His article is interesting, but is less compelling than it might have been had it come from a devout Muslim. Warraq is neither devout nor Muslim. At any rate, here's the opening paragraph of his piece:
I have often argued that one of the redemptive graces of Western civilization is self-criticism, a deeply ingrained habit that has enabled Western man to reflect, to adjust, to improve his beliefs, to correct and change his situation — in short, to reform. The West has been able to submit even its most cherished beliefs to scrutiny. By contrast, self-criticism remains an elusive goal in modern Islamic cultures.
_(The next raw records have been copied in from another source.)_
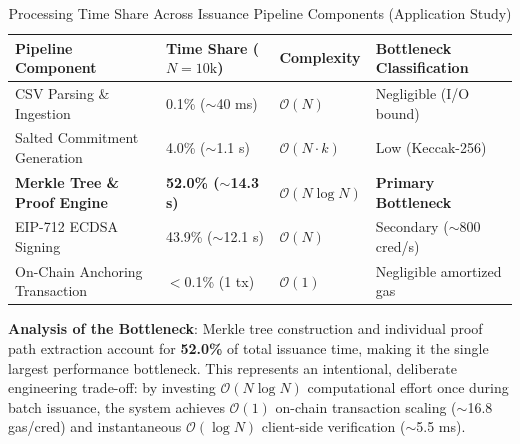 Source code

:\begin{table}[H]
\centering
\renewcommand{\arraystretch}{1.25}
\begin{tabular}{|p{4.8cm}|p{3.0cm}|p{2.8cm}|p{4.2cm}|}
\hline
\textbf{Pipeline Component} & \textbf{Time Share ($N=10\text{k}$)} & \textbf{Complexity} & \textbf{Bottleneck Classification} \\
\hline
CSV Parsing \& Ingestion & 0.1\% ($\sim$40 ms) & $\mathcal{O}(N)$ & Negligible (I/O bound) \\
\hline
Salted Commitment Generation & 4.0\% ($\sim$1.1 s) & $\mathcal{O}(N \cdot k)$ & Low (Keccak-256) \\
\hline
\textbf{Merkle Tree \& Proof Engine} & \textbf{52.0\% ($\sim$14.3 s)} & $\mathcal{O}(N \log N)$ & \textbf{Primary Bottleneck} \\
\hline
EIP-712 ECDSA Signing & 43.9\% ($\sim$12.1 s) & $\mathcal{O}(N)$ & Secondary ($\sim$800 cred/s) \\
\hline
On-Chain Anchoring Transaction & $<$0.1\% (1 tx) & $\mathcal{O}(1)$ & Negligible amortized gas \\
\hline
\end{tabular}
\caption{Processing Time Share Across Issuance Pipeline Components (Application Study)}
\label{tab:bottleneck-breakdown}
\end{table}

\textbf{Analysis of the Bottleneck}:
Merkle tree construction and individual proof path extraction account for \textbf{52.0\%} of total issuance time, making it the single largest performance bottleneck. This represents an intentional, deliberate engineering trade-off: by investing $\mathcal{O}(N \log N)$ computational effort once during batch issuance, the system achieves $\mathcal{O}(1)$ on-chain transaction scaling ($\sim$16.8 gas/cred) and instantaneous $\mathcal{O}(\log N)$ client-side verification ($\sim$5.5 ms).

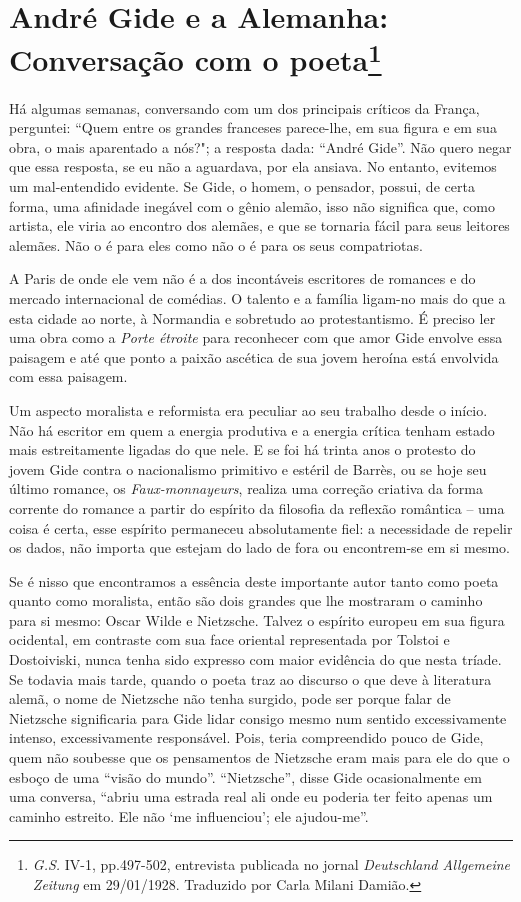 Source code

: \chapter{André Gide e a Alemanha:\\
Conversação com o poeta\footnote[*]{\emph{G.S.} IV-1,
  pp.497-502, entrevista publicada no jornal \emph{Deutschland
  Allgemeine Zeitung} em 29/01/1928. Traduzido por Carla Milani Damião.}}

Há algumas semanas, conversando com um dos principais críticos da
França, perguntei: ``Quem entre os grandes franceses parece-lhe, em sua
figura e em sua obra, o mais aparentado a nós?"; a resposta dada:
``André Gide''. Não quero negar que essa resposta, se eu não a
aguardava, por ela ansiava. No entanto, evitemos um mal-entendido
evidente. Se Gide, o homem, o pensador, possui, de certa forma, uma
afinidade inegável com o gênio alemão, isso não significa que, como
artista, ele viria ao encontro dos alemães, e que se tornaria fácil para
seus leitores alemães. Não o é para eles como não o é para os seus
compatriotas.

A Paris de onde ele vem não é a dos incontáveis ​​escritores de romances
e do mercado internacional de comédias. O talento e a família ligam-no
mais do que a esta cidade ao norte, à Normandia e sobretudo ao
protestantismo. É preciso ler uma obra como a \emph{Porte étroite} para
reconhecer com que amor Gide envolve essa paisagem e até que ponto a
paixão ascética de sua jovem heroína está envolvida com essa paisagem.

Um aspecto moralista e reformista era peculiar ao seu trabalho desde o
início. Não há escritor em quem a energia produtiva e a energia crítica
tenham estado mais estreitamente ligadas do que nele. E se foi há trinta
anos o protesto do jovem Gide contra o nacionalismo primitivo e estéril
de Barrès, ou se hoje seu último romance, os \emph{Faux-monnayeurs},
realiza uma correção criativa da forma corrente do romance a partir do
espírito da filosofia da reflexão romântica -- uma coisa é certa, esse
espírito permaneceu absolutamente fiel: a necessidade de repelir os
dados, não importa que estejam do lado de fora ou encontrem-se em si
mesmo.

Se é nisso que encontramos a essência deste importante autor tanto como
poeta quanto como moralista, então são dois grandes que lhe mostraram o
caminho para si mesmo: Oscar Wilde e Nietzsche. Talvez o espírito
europeu em sua figura ocidental, em contraste com sua face oriental
representada por Tolstoi e Dostoiviski, nunca tenha sido expresso com
maior evidência do que nesta tríade. Se todavia mais tarde, quando o
poeta traz ao discurso o que deve à literatura alemã, o nome de
Nietzsche não tenha surgido, pode ser porque falar de Nietzsche
significaria para Gide lidar consigo mesmo num sentido excessivamente
intenso, excessivamente responsável. Pois, teria compreendido pouco de
Gide, quem não soubesse que os pensamentos de Nietzsche eram mais para
ele do que o esboço de uma ``visão do mundo''. ``Nietzsche'', disse Gide
ocasionalmente em uma conversa, ``abriu uma estrada real ali onde eu
poderia ter feito apenas um caminho estreito. Ele não `me influenciou';
ele ajudou-me''.

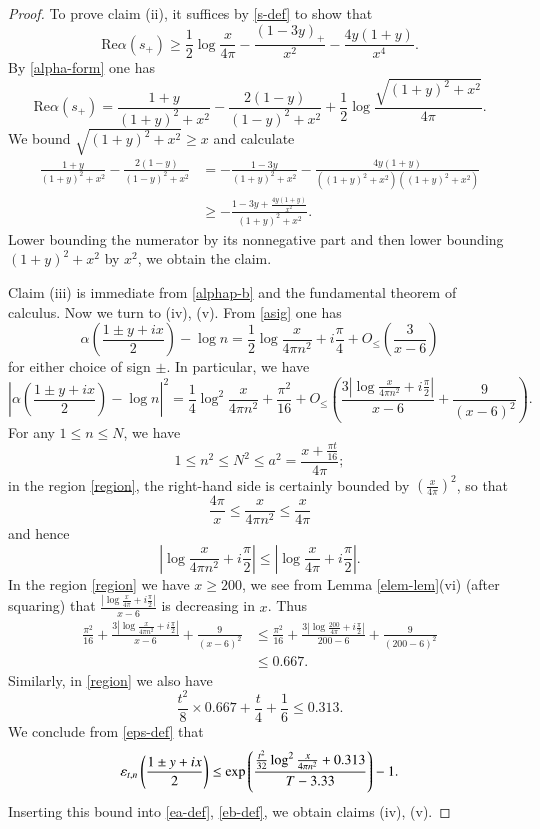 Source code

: \begin{proof}
To prove claim (ii), it suffices by \eqref{s-def} to show that
$$ \mathrm{Re} \alpha(s_+) \geq \frac{1}{2} \log \frac{x}{4\pi} - \frac{(1-3y)_+}{x^2} - \frac{4y(1+y)}{x^4}.$$
By \eqref{alpha-form} one has
$$ \mathrm{Re} \alpha(s_+) = \frac{1+y}{(1+y)^2+x^2} - \frac{2(1-y)}{(1-y)^2+x^2} + \frac{1}{2} \log \frac{\sqrt{(1+y)^2+x^2}}{4\pi}.$$
We bound $\sqrt{(1+y)^2+x^2} \geq x$ and calculate
\begin{align*}
 \frac{1+y}{(1+y)^2+x^2} - \frac{2(1-y)}{(1-y)^2+x^2} &= - \frac{1-3y}{(1+y)^2+x^2} -\frac{4y(1+y)}{((1+y)^2+x^2)((1+y)^2+x^2)} \\
&\geq - \frac{1-3y+\frac{4y(1+y)}{x^2}}{(1+y)^2+x^2}.
\end{align*}
Lower bounding the numerator by its nonnegative part and then lower bounding $(1+y)^2+x^2$ by $x^2$, we obtain the claim.

Claim (iii) is immediate from \eqref{alphap-b} and the fundamental theorem of calculus.  Now we turn to (iv), (v).  From \eqref{asig} one has
$$ \alpha\left(\frac{1 \pm y + ix}{2}\right) - \log n = \frac{1}{2} \log \frac{x}{4\pi n^2} + i \frac{\pi}{4} + O_{\leq}\left( \frac{3}{x-6}\right)$$
for either choice of sign $\pm$.  In particular, we have
\begin{equation}\label{alphn}
 \left|\alpha\left(\frac{1 \pm y + ix}{2}\right) - \log n\right|^2 = \frac{1}{4} \log^2 \frac{x}{4\pi n^2} + \frac{\pi^2}{16} + 
O_{\leq}\left( \frac{3 |\log \frac{x}{4\pi n^2} + i \frac{\pi}{2}|}{x-6} + \frac{9}{(x-6)^2}\right).
\end{equation}
For any $1 \leq n \leq N$, we have
$$ 1 \leq n^2 \leq N^2 \leq a^2 = \frac{x+\frac{\pi t}{16}}{4\pi};$$
in the region \eqref{region}, the right-hand side is certainly bounded by $(\frac{x}{4\pi})^2$, so that
$$ \frac{4\pi}{x} \leq \frac{x}{4\pi n^2} \leq \frac{x}{4\pi}$$
and hence
$$ \left|\log \frac{x}{4\pi n^2} + i \frac{\pi}{2}\right| \leq \left|\log \frac{x}{4\pi} + i \frac{\pi}{2}\right|.$$
In the region \eqref{region} we have  $x \geq 200$, we see from Lemma \ref{elem-lem}(vi) (after squaring) that $\frac{|\log \frac{x}{4\pi} + i \frac{\pi}{2}|}{x-6}$ is decreasing in $x$.  Thus
\begin{align*}
\frac{\pi^2}{16} + \frac{3 |\log \frac{x}{4\pi n^2} + i \frac{\pi}{2}|}{x-6} + \frac{9}{(x-6)^2}
&\leq \frac{\pi^2}{16} +  \frac{3 |\log \frac{200}{4\pi} + i \frac{\pi}{2}|}{200-6} + \frac{9}{(200-6)^2} \\
&\leq 0.667.
\end{align*}
Similarly, in \eqref{region} we also have
$$ \frac{t^2}{8} \times 0.667 + \frac{t}{4} + \frac{1}{6} \leq 0.313.$$ 
We conclude from \eqref{eps-def} that
$$
\varepsilon_{t,n}\left(\frac{1 \pm y + ix}{2} \right) \leq \exp\left( \frac{\frac{t^2}{32} \log^2 \frac{x}{4\pi n^2} + 0.313}{T-3.33} \right)-1.$$
Inserting this bound into \eqref{ea-def}, \eqref{eb-def}, we obtain claims (iv), (v).


\end{proof}
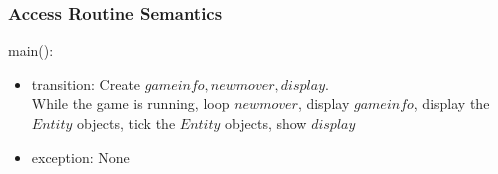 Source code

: \documentclass[12pt]{article}
\newcommand{\m}[1]{\mbox{#1}}
\begin{document}
\subsubsection*{Access Routine Semantics}

main():
\begin{itemize}
    \item transition: Create $gameinfo, newmover, display$.\\
                        While the game is running, loop $newmover$, display $gameinfo$, display the $Entity$ objects, tick the $Entity$ objects, show $display$
    \item exception: None
\end{itemize}
\end{document}
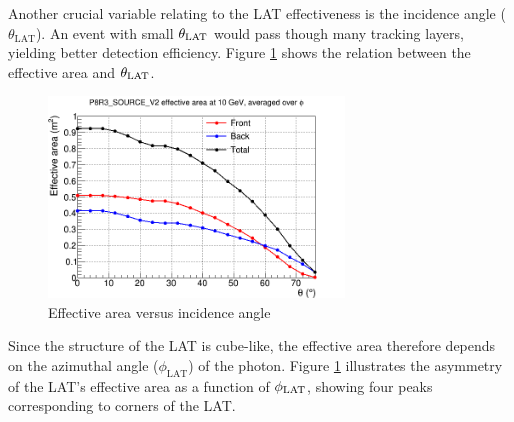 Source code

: Another crucial variable relating to the LAT effectiveness
is the incidence angle ($\theta_\text{LAT}$).
An event with small $\theta_{\rm LAT}$ would pass though many
tracking layers, yielding better detection efficiency.
Figure \ref{fig:eff_theta} shows
the relation between the effective area and $\theta_{\rm LAT}$.


\begin{figure}[h!]
    \centering
    \includegraphics[width=0.7\textwidth]{content/background/figures/eff_theta.png}
    \caption{
        Effective area versus incidence angle \citep{lat_p8_performance}
    }
    \label{fig:eff_theta}
\end{figure}

Since the structure of the LAT is cube-like, the effective area
therefore depends on the azimuthal angle
($\phi_\text{LAT}$) of the photon. Figure \ref{fig:eff_theta} illustrates
the asymmetry of the LAT's effective area as a function of
$\phi_{\rm LAT}$, showing four peaks corresponding to corners
of the LAT.


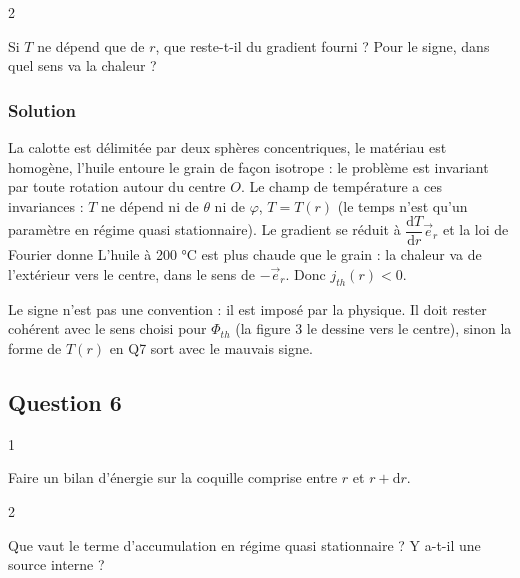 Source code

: \documentclass[11pt,a4paper]{article}
\newcommand{\equationajustee}[1]{%
  \sbox{\boiteequation}{$\displaystyle #1$}%
  \ifdim\wd\boiteequation>\linewidth
    \[\resizebox{\linewidth}{!}{\usebox{\boiteequation}}\]%
  \else
    \[#1\]%
  \fi}
\begin{document}
\begin{indication}{2}

Si \(T\) ne dépend que de \(r\), que reste-t-il du gradient fourni ? Pour le signe, dans quel sens va la chaleur ?

\end{indication}

\hypertarget{solution-4}{%
\subsubsection{Solution}\label{solution-4}}

La calotte est délimitée par deux sphères concentriques, le matériau est homogène, l'huile entoure le grain de façon isotrope : le problème est invariant par toute rotation autour du centre \(O\). Le champ de température a ces invariances : \(T\) ne dépend ni de \(\theta\) ni de \(\varphi\), \(T=T(r)\) (le temps n'est qu'un paramètre en régime quasi stationnaire). Le gradient se réduit à \(\dfrac{\mathrm dT}{\mathrm dr}\vec e_r\) et la loi de Fourier donne
\equationajustee{\boxed{\vec j_{th}=-\lambda\frac{\mathrm dT}{\mathrm dr}\,\vec e_r=j_{th}(r)\,\vec e_r}}
L'huile à 200 °C est plus chaude que le grain : la chaleur va de l'extérieur vers le centre, dans le sens de \(-\vec e_r\). Donc \(\boxed{j_{th}(r)<0}\).

\begin{piege}

Le signe n'est pas une convention : il est imposé par la physique. Il doit rester cohérent avec le sens choisi pour \(\Phi_{th}\) (la figure 3 le dessine vers le centre), sinon la forme de \(T(r)\) en Q7 sort avec le mauvais signe.

\end{piege}

\hypertarget{question-6}{%
\subsection{Question 6}\label{question-6}}

\begin{indication}{1}

Faire un bilan d'énergie sur la coquille comprise entre \(r\) et \(r+\mathrm dr\).

\end{indication}

\begin{indication}{2}

Que vaut le terme d'accumulation en régime quasi stationnaire ? Y a-t-il une source interne ?

\end{indication}
\end{document}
David Pryce-Jones argues that the “acquisition of honour, pride, dignity, respect and the converse avoidance of shame, disgrace, and humiliation are keys to Arab motivation, clarifying and illuminating behaviour in the past as well as in the present.”However, there are signs of change.
The codes of honor and shame “enforce identity and conformity of behaviour.” In such a system of values, it is impossible to admit publicly that one is wrong, for that would bring shame on the individual, the family, the country, or even one’s religion. Western-style satire would be very difficult in Arabic society, for that would risk the humiliation of one’s own culture.
Two of these signs were the Arab Human Development Report of 2003, in which leading Arab intellectuals lamented the poor state of the Arab Muslim world in every field of endeavor — from the scientific to the cultural. Then, in October 2010, came “The Casablanca Call for Democracy and Human Rights,” a document published by the Center for the Study of Islam and Democracy urging governments and activists across the Middle East to continue working toward democratic reforms.Warraq discusses these two measures and the prospects for reform in the balance of the piece. He's not totally pessimistic, although stories like this one underscore the depth of the difficulty.